Since 2006, beekeepers have noticed that there is a rapid decline in bee population, but for over the years, researchers failed to find the cause of the decline, BBC reported.
The use of neonics among crops, particularly oilseed rapes, have been found to contribute to the widespread loss in bee population. The researchers have deemed the evidence as overwhelming and "conclusive."
The team of researchers are adamant that the use of these pesticides are responsible for at least half of the total decline of bees worldwide.
Although, industry sources claim that the results only reveal one factor over the whole problem. The sources stated that the study only determined a correlation between the loss in bee population with the aforementioned chemical, and not the ultimately the cause of the problem.

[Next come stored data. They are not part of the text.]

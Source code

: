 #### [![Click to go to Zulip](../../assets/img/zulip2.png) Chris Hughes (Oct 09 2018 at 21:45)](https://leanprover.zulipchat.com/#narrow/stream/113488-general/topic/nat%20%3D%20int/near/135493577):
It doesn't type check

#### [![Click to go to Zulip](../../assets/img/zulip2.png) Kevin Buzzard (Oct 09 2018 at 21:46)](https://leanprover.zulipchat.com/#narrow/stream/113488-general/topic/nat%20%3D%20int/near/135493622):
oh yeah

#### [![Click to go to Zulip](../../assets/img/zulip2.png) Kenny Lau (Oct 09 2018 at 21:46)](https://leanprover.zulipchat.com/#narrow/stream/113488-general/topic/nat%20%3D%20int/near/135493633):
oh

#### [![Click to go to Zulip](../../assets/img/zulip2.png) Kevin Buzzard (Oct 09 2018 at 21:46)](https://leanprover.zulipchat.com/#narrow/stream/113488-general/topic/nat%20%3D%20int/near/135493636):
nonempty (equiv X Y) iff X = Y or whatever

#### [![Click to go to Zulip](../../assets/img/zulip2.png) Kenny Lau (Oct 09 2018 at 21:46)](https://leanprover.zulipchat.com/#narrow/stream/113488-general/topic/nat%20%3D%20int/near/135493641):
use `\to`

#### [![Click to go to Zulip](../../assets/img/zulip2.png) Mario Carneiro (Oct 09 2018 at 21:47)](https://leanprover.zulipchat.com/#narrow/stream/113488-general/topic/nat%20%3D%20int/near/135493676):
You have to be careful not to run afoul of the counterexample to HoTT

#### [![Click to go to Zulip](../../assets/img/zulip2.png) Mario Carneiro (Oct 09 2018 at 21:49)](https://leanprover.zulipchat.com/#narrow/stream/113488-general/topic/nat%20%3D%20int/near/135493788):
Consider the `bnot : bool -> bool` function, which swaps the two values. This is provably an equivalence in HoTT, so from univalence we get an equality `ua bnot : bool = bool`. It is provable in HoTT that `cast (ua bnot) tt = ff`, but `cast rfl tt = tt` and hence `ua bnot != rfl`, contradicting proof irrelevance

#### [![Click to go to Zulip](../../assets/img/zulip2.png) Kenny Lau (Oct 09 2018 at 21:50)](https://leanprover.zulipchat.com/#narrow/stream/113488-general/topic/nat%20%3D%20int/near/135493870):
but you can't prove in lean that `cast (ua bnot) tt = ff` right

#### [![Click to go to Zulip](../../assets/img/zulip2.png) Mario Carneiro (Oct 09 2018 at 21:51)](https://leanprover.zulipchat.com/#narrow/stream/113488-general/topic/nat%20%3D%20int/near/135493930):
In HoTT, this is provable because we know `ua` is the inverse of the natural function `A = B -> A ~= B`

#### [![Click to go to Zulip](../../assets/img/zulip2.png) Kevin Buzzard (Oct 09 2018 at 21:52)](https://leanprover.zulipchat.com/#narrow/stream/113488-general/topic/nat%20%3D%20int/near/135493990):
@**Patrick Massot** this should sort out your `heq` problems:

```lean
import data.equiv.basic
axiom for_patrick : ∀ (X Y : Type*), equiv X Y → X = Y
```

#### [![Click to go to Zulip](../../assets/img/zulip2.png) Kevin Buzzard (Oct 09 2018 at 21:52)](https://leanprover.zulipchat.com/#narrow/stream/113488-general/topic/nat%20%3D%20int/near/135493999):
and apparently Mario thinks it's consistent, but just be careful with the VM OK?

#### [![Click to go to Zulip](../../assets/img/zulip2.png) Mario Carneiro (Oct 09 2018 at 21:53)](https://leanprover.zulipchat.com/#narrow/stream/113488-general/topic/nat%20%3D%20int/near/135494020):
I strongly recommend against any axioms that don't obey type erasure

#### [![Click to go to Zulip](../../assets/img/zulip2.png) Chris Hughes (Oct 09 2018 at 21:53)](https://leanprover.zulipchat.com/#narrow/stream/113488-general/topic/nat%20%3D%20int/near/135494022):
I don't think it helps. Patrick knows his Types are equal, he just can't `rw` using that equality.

The recent study had just been published, but it is an accumulative effort among a number of team of scientists over 18 years worth of data. The scientists analyzed data from 1994-2011 of about 60 bee species in England, according to The Washington Post.
The study revealed that the use of these chemicals on crops not only affected population among bees, but also affected the numbers of other pollinators. It has been argued in recent years that it may do more harm than good, and now it has backed up by research.
It has been revealed that its effects extend to other insects, rather than the pests alone. In retrospect, the European Union have called a ban on multiple neonicotinoid-based pesticides, but the policy have made its way the United Kingdom due to a few loopholes, according to Nature.
The flagged pesticides had also made its way around the world, which also includes the United States. Studies conducted prior to the recently published study has only been limited to a short-term coverage, but the new study concludes that it tackled a worldwide, as well as long-term concern.